Australia’s economy seems to be coming through the period of collapse in mining investment relatively well. The economy has continued to grow despite collapsing business (mostly mining) investment spending. Private engineering construction spending, for example, fell 43.5% in real terms through to Q3 2016, while total private non-dwelling construction spending fell by 32.1% over the same period. Other non-mining parts of the economy have had to lift not just to fill the hole left by sharply falling mining investment spending – that would have left growth at zero – but to overfill the hole.
The evidence is that other parts of the economy have provided the necessary overfill with a big chunk coming from exports and housing activity, up respectively 13.0% and 18.6% in real terms over the same two-year period. Rising household consumption expenditure has also contributed, rising by 5.4% over the same period. These percentage gains look relatively small compared with the fall in private non-dwelling construction but exports, housing and household consumption combined account for 83.9% of GDP compared with 5.5% of GDP for private non-dwelling construction.
The reasons why other parts of the economy have stepped up or adjusted so well to compensate include probably a legacy of past economic reforms from the 1980s through early 2000s reducing rigidities in the labour market, reducing trade protection, partially reforming taxes and business regulation. A key reform from early in that period was floating the Australian dollar exchange allowing it to become a sort of automatic economic stabilizer, moving upwards in periods when rising export prices are boosting national income, and moving downwards when falling export prices are reducing national income.
The RBA’s ability to conduct effective monetary policy through the period also seems to have played a part. Flexible use of a medium-term inflation target band has allowed the RBA to set interest rates a little higher than normal when the economy has threatened to overheat while lowering interest rates below normal, helping to accommodate more growth when downside threats to growth have been prominent over the past few years during the sharp mining investment downturn.
It is worth noting that the RBA would not have been anywhere near as effective performing this monetary policy role if the exchange rate had been in any way fixed or manipulated. Also, the relative flexibility in many part of the labour market allowing employers to adjust hours worked in need and providing some flexibility negotiating wage changes has also helped the RBA set monetary policy effectively.
Low borrowing interest rates have undoubtedly helped to sustain the strong lift in overall housing activity over the past two years helping to feed greater household consumption spending. Higher house prices boosting household wealth have also contributed to stronger household spending too.
These are some of the adjustments in the Australian economy that have allowed it to come through an extended and savage collapse in mining investment that when it started around three years ago was viewed by most analysts as likely to cause Australia to suffer a recession. The Australian economy has performed more flexibly than widely expected.

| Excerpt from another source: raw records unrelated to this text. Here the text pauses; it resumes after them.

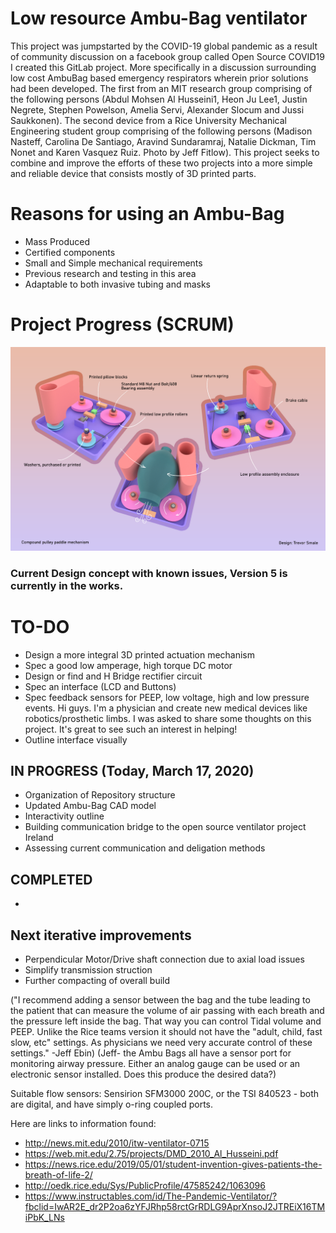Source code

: # Low resource Ambu-Bag ventilator

This project was jumpstarted by the COVID-19 global pandemic as a result of community discussion on a facebook group called Open Source COVID19 I created this GitLab project. More specifically in a discussion surrounding low cost AmbuBag based emergency respirators wherein prior solutions had been developed. The first from an MIT research group comprising of the following persons (Abdul Mohsen Al Husseini1, Heon Ju Lee1, Justin Negrete, Stephen Powelson, Amelia Servi, Alexander Slocum and Jussi Saukkonen). The second device from a Rice University Mechanical Engineering student group comprising of the following persons (Madison Nasteff, Carolina De Santiago, Aravind Sundaramraj, Natalie Dickman, Tim Nonet and Karen Vasquez Ruiz. Photo by Jeff Fitlow). This project seeks to combine and improve the efforts of these two projects into a more simple and reliable device that consists mostly of 3D printed parts.

# Reasons for using an Ambu-Bag
- Mass Produced
- Certified components
- Small and Simple mechanical requirements
- Previous research and testing in this area
- Adaptable to both invasive tubing and masks

# Project Progress (SCRUM)

![Current Mechanical Concept](images/CONCEPT_4_MECH.png)
### Current Design concept with known issues, Version 5 is currently in the works.

# TO-DO

- Design a more integral 3D printed actuation mechanism
- Spec a good low amperage, high torque DC motor
- Design or find and H Bridge rectifier circuit
- Spec an interface (LCD and Buttons)
- Spec feedback sensors for PEEP, low voltage, high and low pressure events. Hi guys. I'm a physician and create new medical devices like robotics/prosthetic limbs. I was asked to share some thoughts on this project. It's great to see such an interest in helping!
- Outline interface visually

## IN PROGRESS (Today, March 17, 2020)

- Organization of Repository structure
- Updated Ambu-Bag CAD model
- Interactivity outline
- Building communication bridge to the open source ventilator project Ireland
- Assessing current communication and deligation methods

## COMPLETED

-

## Next iterative improvements

- Perpendicular Motor/Drive shaft connection due to axial load issues
- Simplify transmission struction
- Further compacting of overall build

("I recommend adding a sensor between the bag and the tube leading to the patient that can measure the volume of air passing with each breath and the pressure left inside the bag. That way you can control Tidal volume and PEEP.
Unlike the Rice teams version it should not have the "adult, child, fast slow, etc" settings. As physicians we need very accurate control of these settings." -Jeff Ebin)
(Jeff- the Ambu Bags all have a sensor port for monitoring airway pressure. Either an analog gauge can be used or an electronic sensor installed. Does this produce the desired data?)

Suitable flow sensors: Sensirion SFM3000 200C, or the TSI 840523 - both are digital, and have simply o-ring coupled ports.

Here are links to information found:

* http://news.mit.edu/2010/itw-ventilator-0715
* https://web.mit.edu/2.75/projects/DMD_2010_Al_Husseini.pdf
* https://news.rice.edu/2019/05/01/student-invention-gives-patients-the-breath-of-life-2/
* http://oedk.rice.edu/Sys/PublicProfile/47585242/1063096
* https://www.instructables.com/id/The-Pandemic-Ventilator/?fbclid=IwAR2E_dr2P2oa6zYFJRhp58rctGrRDLG9AprXnsoJ2JTREiX16TMiPbK_LNs


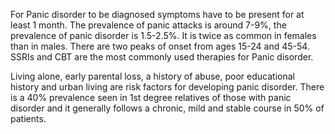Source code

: For Panic disorder to be diagnosed symptoms have to be present for at least 1 month. The prevalence of panic attacks is around 7\-9%, the prevalence of panic disorder is 1\.5\-2\.5%. It is twice as common in females than in males. There are two peaks of onset from ages 15\-24 and 45\-54\. SSRIs and CBT are the most commonly used therapies for Panic disorder.  
  
Living alone, early parental loss, a history of abuse, poor educational history and urban living are risk factors for developing panic disorder. There is a 40% prevalence seen in 1st degree relatives of those with panic disorder and it generally follows a chronic, mild and stable course in 50% of patients.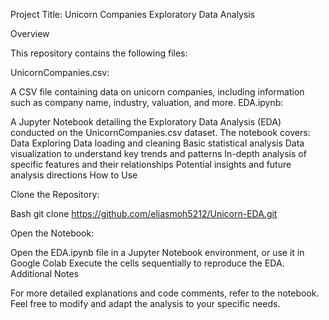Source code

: Project Title: Unicorn Companies Exploratory Data Analysis

Overview

This repository contains the following files:

UnicornCompanies.csv:

A CSV file containing data on unicorn companies, including information such as company name, industry, valuation, and more.
EDA.ipynb:

A Jupyter Notebook detailing the Exploratory Data Analysis (EDA) conducted on the UnicornCompanies.csv dataset.
The notebook covers:
Data Exploring
Data loading and cleaning
Basic statistical analysis
Data visualization to understand key trends and patterns
In-depth analysis of specific features and their relationships
Potential insights and future analysis directions
How to Use

Clone the Repository:

Bash
git clone https://github.com/eliasmoh5212/Unicorn-EDA.git

Open the Notebook:

Open the EDA.ipynb file in a Jupyter Notebook environment, or use it in Google Colab
Execute the cells sequentially to reproduce the EDA.
Additional Notes

For more detailed explanations and code comments, refer to the notebook.
Feel free to modify and adapt the analysis to your specific needs.
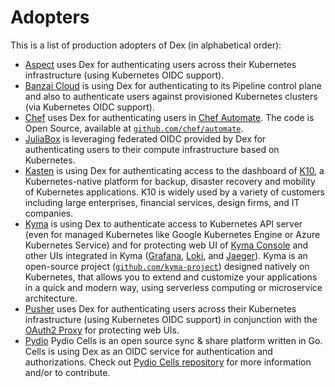 # Adopters

This is a list of production adopters of Dex (in alphabetical order):

- [Aspect](https://www.aspect.com/) uses Dex for authenticating users across their Kubernetes infrastructure (using Kubernetes OIDC support).
- [Banzai Cloud](https://banzaicloud.com) is using Dex for authenticating to its Pipeline control plane and also to authenticate users against provisioned Kubernetes clusters (via Kubernetes OIDC support).
- [Chef](https://chef.io) uses Dex for authenticating users in [Chef Automate](https://automate.chef.io/). The code is Open Source, available at [`github.com/chef/automate`](https://github.com/chef/automate).
- [JuliaBox](https://juliabox.com/) is leveraging federated OIDC provided by Dex for authenticating users to their compute infrastructure based on Kubernetes.
- [Kasten](https://www.kasten.io) is using Dex for authenticating access to the dashboard of [K10](https://www.kasten.io/product/), a Kubernetes-native platform for backup, disaster recovery and mobility of Kubernetes applications. K10 is widely used by a variety of customers including large enterprises, financial services, design firms, and IT companies.
- [Kyma](https://kyma-project.io) is using Dex to authenticate access to Kubernetes API server (even for managed Kubernetes like Google Kubernetes Engine or Azure Kubernetes Service) and for protecting web UI of [Kyma Console](https://github.com/kyma-project/console) and other UIs integrated in Kyma ([Grafana](https://github.com/grafana/grafana), [Loki](https://github.com/grafana/loki), and [Jaeger](https://github.com/jaegertracing/jaeger)). Kyma is an open-source project ([`github.com/kyma-project`](https://github.com/kyma-project/kyma)) designed natively on Kubernetes, that allows you to extend and customize your applications in a quick and modern way, using serverless computing or microservice architecture. 
- [Pusher](https://pusher.com) uses Dex for authenticating users across their Kubernetes infrastructure (using Kubernetes OIDC support) in conjunction with the [OAuth2 Proxy](https://github.com/pusher/oauth2_proxy) for protecting web UIs.
- [Pydio](https://pydio.com/) Pydio Cells is an open source sync & share platform written in Go. Cells is using Dex as an OIDC service for authentication and authorizations. Check out [Pydio Cells repository](https://github.com/pydio/cells) for more information and/or to contribute.
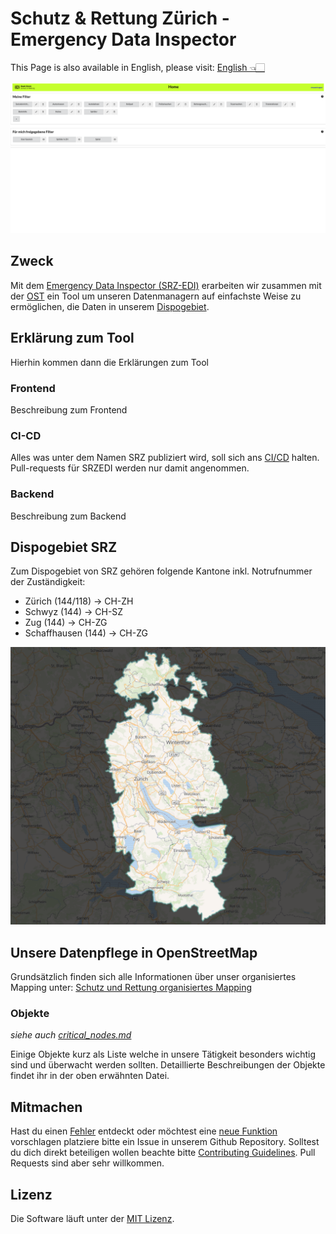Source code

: # Schutz & Rettung Zürich - Emergency Data Inspector

This Page is also available in English, please visit: [English 👈🏻](README_en.md)

![SRZ-EDI](srz-edi.png)

## Zweck

Mit dem [Emergency Data Inspector (SRZ-EDI)](https://srzedi.srz.borsnet.ch/) erarbeiten wir zusammen mit der [OST](https://www.ost.ch) ein Tool um unseren Datenmanagern auf einfachste Weise zu ermöglichen, die Daten in unserem [Dispogebiet](#dispogebiet-srz). 

## Erklärung zum Tool

Hierhin kommen dann die Erklärungen zum Tool

### Frontend

Beschreibung zum Frontend

### CI-CD

Alles was unter dem Namen SRZ publiziert wird, soll sich ans [CI/CD](ci_cd.md) halten. Pull-requests für SRZEDI werden nur damit angenommen.

### Backend

Beschreibung zum Backend

## Dispogebiet SRZ

Zum Dispogebiet von SRZ gehören folgende Kantone inkl. Notrufnummer der Zuständigkeit:

* Zürich (144/118) -> CH-ZH
* Schwyz (144) -> CH-SZ
* Zug (144) -> CH-ZG
* Schaffhausen (144) -> CH-ZG

![ResCAD Karte](rescad_blank.PNG)

## Unsere Datenpflege in OpenStreetMap

Grundsätzlich finden sich alle Informationen über unser organisiertes Mapping unter: [Schutz und Rettung organisiertes Mapping](https://wiki.openstreetmap.org/wiki/Organised_Editing/Activities/SchutzRettung_Rescue)

### Objekte

*siehe auch [critical_nodes.md](critical_nodes.md)*

Einige Objekte kurz als Liste welche in unsere Tätigkeit besonders wichtig sind und überwacht werden sollten. Detaillierte Beschreibungen der Objekte findet ihr in der oben erwähnten Datei.

## Mitmachen

Hast du einen [Fehler](https://github.com/Schutz-Rettung-Zurich/srzedi/issues) entdeckt oder möchtest eine [neue Funktion](https://github.com/Schutz-Rettung-Zurich/srzedi/issues) vorschlagen platziere bitte ein Issue in unserem Github Repository.
Solltest du dich direkt beteiligen wollen beachte bitte [Contributing Guidelines](CONTRIBUTING.md). Pull Requests sind aber sehr willkommen.

## Lizenz

Die Software läuft unter der [MIT Lizenz](LICENSE).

Another set of adjustments is now facing the Australian economy. The main downside threat from falling mining investment spending is almost over. RBA Governor, Philip Lowe, speaking last week indicated it is perhaps 90% complete. One early gauge of whether Governor Lowe’s assessment is in the right ball-park will come from Q4 private new capital expenditure due on Thursday. Focus will be on the first estimate of 2017-18 planned capital expenditure contained in the release. If planned capital expenditure comes in around $A84 billion implied in various surveys of analysts it will be about the same as the first estimate of 2016-17 planned capital expenditure released a year ago. Businesses will not be planning to cut capital expenditure in the approaching financial year for the first time in three years.
If business investment spending stops falling it will stop detracting from economic growth which would imply that GDP growth accelerates and possibly sharply reflecting the growth running through exports, housing activity and household consumption spending. Fairly quickly in this scenario, the exchange rate would rise and the RBA would start to lift its cash rate too. The period of rapid growth would be short-lived.
A more likely scenario, however, is that the moderating fall in mining investment is not the only adjustment likely to run through the economy. There are signs in falling home building approvals that home building activity has peaked. A peak in housing also implies moderating growth in household consumption expenditure. Exports are lifting sharply, but their fortunes are tied to large degree on demand for commodities from China. Moves in China to temper their residential construction boom may also temper their demand for commodities down the track. These shifting fortunes for contributors to Australian growth make it hard to be too confident forecasting total GDP growth and urges caution for policymakers such as the RBA.
Another set of adjustments for the Australian economy is approaching possibly generated in part by the rapidly fading negative pull from declining mining investment spending. Past economic reforms and the flexibility afforded to policymakers such as the RBA provide a good chance for the economy to adjust well.